Lehigh students lit candles and raised money for the Sichuan earthquake victims.
For most of Lehigh’s Chinese students, the news of last week’s devastating Sichuan earthquake sent them rushing to televisions and computers to monitor the situation, and to cell phones to check in on friends and family.
But for Wanjun Cao, a teaching assistant in materials science and engineering, the experience was much more immediate.
Cao was in Chengdu, about 50 miles from the quake’s epicenter, when the ground began to move.
“I was quite scared at that time, but I escaped out of the building immediately, and I was not injured,” he wrote two days later in an e-mail to Lehigh colleagues. “The conditions here are pretty good, and the mobile communication services were restored yesterday. The food, water, gas and electrical supplies here are secure, though there are still small earthquakes and a little panic in the city. I have seen some troops are sent to the area which is seriously damaged in the earthquake.”
Cao noted that he and his family were fine, and added, “I hope more and more people could help the people suffering in the earthquake to recover from the tragedy.”
”We are connected by blood”
Weike Wang, a graduate student in electrical and computer engineering, grew up in Chengdu, and his parents still live there. After several frantic failed phone calls, he finally reached an aunt, who told Wang that his family was unhurt but forced to stay outside to avoid any damage caused by aftershocks.

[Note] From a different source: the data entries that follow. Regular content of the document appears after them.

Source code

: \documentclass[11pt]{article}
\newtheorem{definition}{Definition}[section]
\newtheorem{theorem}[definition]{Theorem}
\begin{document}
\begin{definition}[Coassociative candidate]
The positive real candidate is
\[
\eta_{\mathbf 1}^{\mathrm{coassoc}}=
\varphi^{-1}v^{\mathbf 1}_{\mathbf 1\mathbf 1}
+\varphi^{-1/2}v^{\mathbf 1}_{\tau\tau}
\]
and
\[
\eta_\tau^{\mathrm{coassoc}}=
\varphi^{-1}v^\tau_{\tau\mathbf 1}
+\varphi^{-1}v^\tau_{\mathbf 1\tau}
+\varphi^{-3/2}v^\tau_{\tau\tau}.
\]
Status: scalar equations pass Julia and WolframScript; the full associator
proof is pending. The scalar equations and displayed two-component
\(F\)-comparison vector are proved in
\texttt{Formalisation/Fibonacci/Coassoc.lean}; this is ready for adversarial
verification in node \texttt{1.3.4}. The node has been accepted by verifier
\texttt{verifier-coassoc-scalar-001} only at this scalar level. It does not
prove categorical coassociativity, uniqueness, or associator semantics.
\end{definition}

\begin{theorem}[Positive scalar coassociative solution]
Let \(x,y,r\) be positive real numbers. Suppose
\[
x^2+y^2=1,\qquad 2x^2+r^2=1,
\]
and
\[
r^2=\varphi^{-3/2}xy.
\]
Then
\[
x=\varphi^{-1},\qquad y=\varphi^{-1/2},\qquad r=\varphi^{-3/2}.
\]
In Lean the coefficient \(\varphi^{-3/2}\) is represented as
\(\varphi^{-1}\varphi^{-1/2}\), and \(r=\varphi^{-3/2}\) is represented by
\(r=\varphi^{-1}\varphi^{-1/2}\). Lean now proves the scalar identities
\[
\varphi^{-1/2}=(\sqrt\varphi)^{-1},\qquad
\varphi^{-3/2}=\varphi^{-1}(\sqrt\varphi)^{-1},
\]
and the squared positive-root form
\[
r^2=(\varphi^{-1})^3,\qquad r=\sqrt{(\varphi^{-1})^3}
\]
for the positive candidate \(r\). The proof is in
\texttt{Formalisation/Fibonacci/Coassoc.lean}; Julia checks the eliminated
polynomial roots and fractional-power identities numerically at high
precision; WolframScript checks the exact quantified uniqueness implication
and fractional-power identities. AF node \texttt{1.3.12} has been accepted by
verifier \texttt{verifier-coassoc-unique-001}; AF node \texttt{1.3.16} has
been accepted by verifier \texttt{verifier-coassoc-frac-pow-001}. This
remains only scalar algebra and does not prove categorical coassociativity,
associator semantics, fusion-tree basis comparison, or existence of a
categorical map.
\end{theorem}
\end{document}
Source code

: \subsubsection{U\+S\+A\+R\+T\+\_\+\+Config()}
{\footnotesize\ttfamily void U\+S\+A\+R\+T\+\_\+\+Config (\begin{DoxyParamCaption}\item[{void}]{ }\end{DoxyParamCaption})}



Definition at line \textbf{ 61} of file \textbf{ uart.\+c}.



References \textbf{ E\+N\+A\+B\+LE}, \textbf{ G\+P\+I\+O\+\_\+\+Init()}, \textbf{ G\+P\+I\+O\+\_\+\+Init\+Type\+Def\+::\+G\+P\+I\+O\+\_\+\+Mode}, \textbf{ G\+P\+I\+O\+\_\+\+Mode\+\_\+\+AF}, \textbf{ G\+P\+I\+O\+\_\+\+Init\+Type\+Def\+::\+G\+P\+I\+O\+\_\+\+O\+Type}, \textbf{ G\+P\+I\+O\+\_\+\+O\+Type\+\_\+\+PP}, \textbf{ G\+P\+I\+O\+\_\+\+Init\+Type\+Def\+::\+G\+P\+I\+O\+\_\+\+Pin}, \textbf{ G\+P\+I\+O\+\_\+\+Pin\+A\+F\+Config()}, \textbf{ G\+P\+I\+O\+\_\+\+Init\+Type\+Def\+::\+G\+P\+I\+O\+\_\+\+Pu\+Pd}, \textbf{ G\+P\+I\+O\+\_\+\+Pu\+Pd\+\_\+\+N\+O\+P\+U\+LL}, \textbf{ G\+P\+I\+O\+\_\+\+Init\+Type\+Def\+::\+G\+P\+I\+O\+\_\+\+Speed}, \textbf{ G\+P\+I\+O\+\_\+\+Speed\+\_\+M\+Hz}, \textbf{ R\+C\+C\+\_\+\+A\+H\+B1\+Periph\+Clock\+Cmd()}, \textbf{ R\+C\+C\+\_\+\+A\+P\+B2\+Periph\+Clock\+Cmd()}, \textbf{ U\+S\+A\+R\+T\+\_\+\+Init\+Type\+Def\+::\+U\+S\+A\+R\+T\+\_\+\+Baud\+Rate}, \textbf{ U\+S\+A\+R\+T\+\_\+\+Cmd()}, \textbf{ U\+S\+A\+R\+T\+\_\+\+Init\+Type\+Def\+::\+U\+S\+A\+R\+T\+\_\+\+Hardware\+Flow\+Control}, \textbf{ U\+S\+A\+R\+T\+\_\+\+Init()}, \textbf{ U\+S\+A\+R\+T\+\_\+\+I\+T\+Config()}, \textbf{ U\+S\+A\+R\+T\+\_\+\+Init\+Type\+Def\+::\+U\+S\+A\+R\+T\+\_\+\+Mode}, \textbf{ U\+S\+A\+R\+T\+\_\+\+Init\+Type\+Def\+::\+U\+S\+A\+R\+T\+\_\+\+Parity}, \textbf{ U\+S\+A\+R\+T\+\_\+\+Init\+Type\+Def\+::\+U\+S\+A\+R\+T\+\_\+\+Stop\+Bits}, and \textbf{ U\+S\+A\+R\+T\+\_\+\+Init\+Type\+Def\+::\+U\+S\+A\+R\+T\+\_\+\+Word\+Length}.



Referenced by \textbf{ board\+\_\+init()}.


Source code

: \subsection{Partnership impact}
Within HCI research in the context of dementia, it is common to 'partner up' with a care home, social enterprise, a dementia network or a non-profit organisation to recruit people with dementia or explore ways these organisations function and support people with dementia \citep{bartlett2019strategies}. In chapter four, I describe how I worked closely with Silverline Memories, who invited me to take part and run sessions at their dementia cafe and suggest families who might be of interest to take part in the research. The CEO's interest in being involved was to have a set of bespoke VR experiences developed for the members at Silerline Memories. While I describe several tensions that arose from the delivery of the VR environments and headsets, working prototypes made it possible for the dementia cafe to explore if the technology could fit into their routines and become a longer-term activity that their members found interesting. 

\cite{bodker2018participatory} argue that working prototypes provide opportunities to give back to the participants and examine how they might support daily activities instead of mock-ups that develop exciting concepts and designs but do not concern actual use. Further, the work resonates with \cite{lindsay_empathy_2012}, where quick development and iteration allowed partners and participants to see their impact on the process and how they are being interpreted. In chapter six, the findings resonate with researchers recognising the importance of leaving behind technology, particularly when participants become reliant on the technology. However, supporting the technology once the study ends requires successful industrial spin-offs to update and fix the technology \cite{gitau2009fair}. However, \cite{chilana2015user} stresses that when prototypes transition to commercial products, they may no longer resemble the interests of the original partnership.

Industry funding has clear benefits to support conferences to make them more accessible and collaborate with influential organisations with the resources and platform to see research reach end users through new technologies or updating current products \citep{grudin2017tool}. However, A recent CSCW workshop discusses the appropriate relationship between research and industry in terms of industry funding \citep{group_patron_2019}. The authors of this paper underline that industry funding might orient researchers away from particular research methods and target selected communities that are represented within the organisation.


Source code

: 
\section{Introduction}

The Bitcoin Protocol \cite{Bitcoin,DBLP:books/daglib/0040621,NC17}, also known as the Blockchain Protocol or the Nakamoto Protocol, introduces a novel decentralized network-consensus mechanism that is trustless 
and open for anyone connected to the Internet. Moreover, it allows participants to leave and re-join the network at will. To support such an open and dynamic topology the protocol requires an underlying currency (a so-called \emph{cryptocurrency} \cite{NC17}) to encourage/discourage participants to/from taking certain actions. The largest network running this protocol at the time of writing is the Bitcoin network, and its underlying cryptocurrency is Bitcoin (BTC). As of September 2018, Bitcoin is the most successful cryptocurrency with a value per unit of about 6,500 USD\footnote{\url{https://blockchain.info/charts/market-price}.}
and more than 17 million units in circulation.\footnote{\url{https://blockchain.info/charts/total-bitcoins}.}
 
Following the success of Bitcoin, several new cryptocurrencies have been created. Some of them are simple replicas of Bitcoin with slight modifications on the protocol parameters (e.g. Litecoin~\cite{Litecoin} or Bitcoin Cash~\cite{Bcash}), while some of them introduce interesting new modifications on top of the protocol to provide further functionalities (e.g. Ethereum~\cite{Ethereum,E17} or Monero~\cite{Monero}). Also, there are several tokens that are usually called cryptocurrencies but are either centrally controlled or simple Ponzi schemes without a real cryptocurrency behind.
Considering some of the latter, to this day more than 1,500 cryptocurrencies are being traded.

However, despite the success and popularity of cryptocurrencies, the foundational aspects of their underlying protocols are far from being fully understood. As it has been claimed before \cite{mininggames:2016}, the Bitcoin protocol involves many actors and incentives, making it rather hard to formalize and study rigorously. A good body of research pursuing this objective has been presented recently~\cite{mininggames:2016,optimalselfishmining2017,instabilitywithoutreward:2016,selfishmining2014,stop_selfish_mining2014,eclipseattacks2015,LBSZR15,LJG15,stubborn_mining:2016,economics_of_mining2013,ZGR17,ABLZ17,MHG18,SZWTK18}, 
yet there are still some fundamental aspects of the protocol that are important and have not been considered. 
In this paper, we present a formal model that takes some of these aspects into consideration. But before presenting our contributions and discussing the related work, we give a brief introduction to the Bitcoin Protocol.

“Chinese people at Lehigh organized a relief night, and many Chinese students attended,” Wang said. “We watched some videos of the rescue action, and we lit candles. During that night we donated $4,000 for China, and the total amount right now of donations from the Chinese Student Association is around $6,000. We are organizing other donation events on the Lehigh campus in the following days. We cannot reach the earthquake area to help, but we can try to do whatever we can in the U.S.A. to help our country and the cities.”
Those efforts are vital, said Jinqiu Yan, a teaching assistant in Lehigh’s Graduate Programs Office, who grew up and lived for 20 years in a city close to the epicenter.
“It's a great tragedy,” Yan said. “Everyone lost to me is not mere numbers. They are lives. We are connected by blood.”
Liangjie Hong, a graduate student in computer science and engineering, is also from Chengdu and knows “the difficulties of how to get there and how to do the rescues there.” He said the Chinese government’s openness in acknowledging the scope of the disaster was a marked change from past practices, such as its response to the 1976 Tangshan earthquake. Hong added that the media’s much fuller coverage of the Sichuan quake should help shuttle more aid to the area.
“The media, especially newspapers and Internet media, are more active at this time, and more and more reporters and journalists are getting involved in the reporting of this big disaster,” he said. “This is the good side of this disaster.”
Yan praised Chinese soldiers who were rushed to the scene and threw themselves into rescue efforts with little regard for their own safety, and she said she hoped to spread the word not only about lives lost and the financial toll of the quake, but also about the many humanitarian efforts now underway to help the victims.
“Thousands have become orphans, thousands have lost their only child, thousands have lost their loved ones,” Yan said. “Natural disasters could happen anywhere. Regardless of cultural or political differences, at the end of the day our humanity binds us together and urges us to assist those in this tragedy.”